### TASK
In the lines below, count those containing the word "String" and give the number alone.

▼

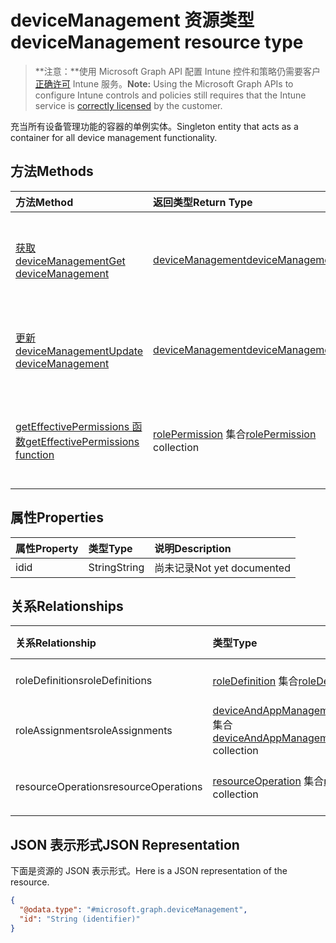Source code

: # <a name="devicemanagement-resource-type"></a><span data-ttu-id="69df6-101">deviceManagement 资源类型</span><span class="sxs-lookup"><span data-stu-id="69df6-101">deviceManagement resource type</span></span>

> <span data-ttu-id="69df6-102">**注意：**使用 Microsoft Graph API 配置 Intune 控件和策略仍需要客户[正确许可](https://go.microsoft.com/fwlink/?linkid=839381) Intune 服务。</span><span class="sxs-lookup"><span data-stu-id="69df6-102">**Note:** Using the Microsoft Graph APIs to configure Intune controls and policies still requires that the Intune service is [correctly licensed](https://go.microsoft.com/fwlink/?linkid=839381) by the customer.</span></span>

<span data-ttu-id="69df6-103">充当所有设备管理功能的容器的单例实体。</span><span class="sxs-lookup"><span data-stu-id="69df6-103">Singleton entity that acts as a container for all device management functionality.</span></span>
## <a name="methods"></a><span data-ttu-id="69df6-104">方法</span><span class="sxs-lookup"><span data-stu-id="69df6-104">Methods</span></span>
|<span data-ttu-id="69df6-105">方法</span><span class="sxs-lookup"><span data-stu-id="69df6-105">Method</span></span>|<span data-ttu-id="69df6-106">返回类型</span><span class="sxs-lookup"><span data-stu-id="69df6-106">Return Type</span></span>|<span data-ttu-id="69df6-107">说明</span><span class="sxs-lookup"><span data-stu-id="69df6-107">Description</span></span>|
|:---|:---|:---|
|[<span data-ttu-id="69df6-108">获取 deviceManagement</span><span class="sxs-lookup"><span data-stu-id="69df6-108">Get deviceManagement</span></span>](../api/intune_rbac_devicemanagement_get.md)|[<span data-ttu-id="69df6-109">deviceManagement</span><span class="sxs-lookup"><span data-stu-id="69df6-109">deviceManagement</span></span>](../resources/intune_rbac_devicemanagement.md)|<span data-ttu-id="69df6-110">读取 [deviceManagement](../resources/intune_rbac_devicemanagement.md) 对象的属性和关系。</span><span class="sxs-lookup"><span data-stu-id="69df6-110">Read properties and relationships of [plannerTaskDetails](../resources/intune_rbac_devicemanagement.md) object.</span></span>|
|[<span data-ttu-id="69df6-111">更新 deviceManagement</span><span class="sxs-lookup"><span data-stu-id="69df6-111">Update deviceManagement</span></span>](../api/intune_rbac_devicemanagement_update.md)|[<span data-ttu-id="69df6-112">deviceManagement</span><span class="sxs-lookup"><span data-stu-id="69df6-112">deviceManagement</span></span>](../resources/intune_rbac_devicemanagement.md)|<span data-ttu-id="69df6-113">更新 [deviceManagement](../resources/intune_rbac_devicemanagement.md) 对象的属性。</span><span class="sxs-lookup"><span data-stu-id="69df6-113">Update the properties of a [calendar](../resources/intune_rbac_devicemanagement.md) object.</span></span>|
|[<span data-ttu-id="69df6-114">getEffectivePermissions 函数</span><span class="sxs-lookup"><span data-stu-id="69df6-114">getEffectivePermissions function</span></span>](../api/intune_rbac_devicemanagement_geteffectivepermissions.md)|<span data-ttu-id="69df6-115">[rolePermission](../resources/intune_rbac_rolepermission.md) 集合</span><span class="sxs-lookup"><span data-stu-id="69df6-115">[rolePermission](../resources/intune_rbac_rolepermission.md) collection</span></span>|<span data-ttu-id="69df6-116">检索当前验证的用户的有效权限</span><span class="sxs-lookup"><span data-stu-id="69df6-116">Retrieves the effective permissions of the currently authenticated user</span></span>|

## <a name="properties"></a><span data-ttu-id="69df6-117">属性</span><span class="sxs-lookup"><span data-stu-id="69df6-117">Properties</span></span>
|<span data-ttu-id="69df6-118">属性</span><span class="sxs-lookup"><span data-stu-id="69df6-118">Property</span></span>|<span data-ttu-id="69df6-119">类型</span><span class="sxs-lookup"><span data-stu-id="69df6-119">Type</span></span>|<span data-ttu-id="69df6-120">说明</span><span class="sxs-lookup"><span data-stu-id="69df6-120">Description</span></span>|
|:---|:---|:---|
|<span data-ttu-id="69df6-121">id</span><span class="sxs-lookup"><span data-stu-id="69df6-121">id</span></span>|<span data-ttu-id="69df6-122">String</span><span class="sxs-lookup"><span data-stu-id="69df6-122">String</span></span>|<span data-ttu-id="69df6-123">尚未记录</span><span class="sxs-lookup"><span data-stu-id="69df6-123">Not yet documented</span></span>|

## <a name="relationships"></a><span data-ttu-id="69df6-124">关系</span><span class="sxs-lookup"><span data-stu-id="69df6-124">Relationships</span></span>
|<span data-ttu-id="69df6-125">关系</span><span class="sxs-lookup"><span data-stu-id="69df6-125">Relationship</span></span>|<span data-ttu-id="69df6-126">类型</span><span class="sxs-lookup"><span data-stu-id="69df6-126">Type</span></span>|<span data-ttu-id="69df6-127">说明</span><span class="sxs-lookup"><span data-stu-id="69df6-127">Description</span></span>|
|:---|:---|:---|
|<span data-ttu-id="69df6-128">roleDefinitions</span><span class="sxs-lookup"><span data-stu-id="69df6-128">roleDefinitions</span></span>|<span data-ttu-id="69df6-129">[roleDefinition](../resources/intune_rbac_roledefinition.md) 集合</span><span class="sxs-lookup"><span data-stu-id="69df6-129">[roleDefinition](../resources/intune_rbac_roledefinition.md) collection</span></span>|<span data-ttu-id="69df6-130">角色定义。</span><span class="sxs-lookup"><span data-stu-id="69df6-130">The Role Definitions.</span></span>|
|<span data-ttu-id="69df6-131">roleAssignments</span><span class="sxs-lookup"><span data-stu-id="69df6-131">roleAssignments</span></span>|<span data-ttu-id="69df6-132">[deviceAndAppManagementRoleAssignment](../resources/intune_rbac_deviceandappmanagementroleassignment.md) 集合</span><span class="sxs-lookup"><span data-stu-id="69df6-132">[deviceAndAppManagementRoleAssignment](../resources/intune_rbac_deviceandappmanagementroleassignment.md) collection</span></span>|<span data-ttu-id="69df6-133">角色分配。</span><span class="sxs-lookup"><span data-stu-id="69df6-133">The Role Assignments.</span></span>|
|<span data-ttu-id="69df6-134">resourceOperations</span><span class="sxs-lookup"><span data-stu-id="69df6-134">resourceOperations</span></span>|<span data-ttu-id="69df6-135">[resourceOperation](../resources/intune_rbac_resourceoperation.md) 集合</span><span class="sxs-lookup"><span data-stu-id="69df6-135">[resourceOperation](../resources/intune_rbac_resourceoperation.md) collection</span></span>|<span data-ttu-id="69df6-136">资源操作。</span><span class="sxs-lookup"><span data-stu-id="69df6-136">The Resource Operations.</span></span>|

## <a name="json-representation"></a><span data-ttu-id="69df6-137">JSON 表示形式</span><span class="sxs-lookup"><span data-stu-id="69df6-137">JSON Representation</span></span>
<span data-ttu-id="69df6-138">下面是资源的 JSON 表示形式。</span><span class="sxs-lookup"><span data-stu-id="69df6-138">Here is a JSON representation of the resource.</span></span>
<!-- {
  "blockType": "resource",
  "keyProperty": "id",
  "@odata.type": "microsoft.graph.deviceManagement"
}
-->
``` json
{
  "@odata.type": "#microsoft.graph.deviceManagement",
  "id": "String (identifier)"
}
```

▲

### RESULT OF THIS TASK
2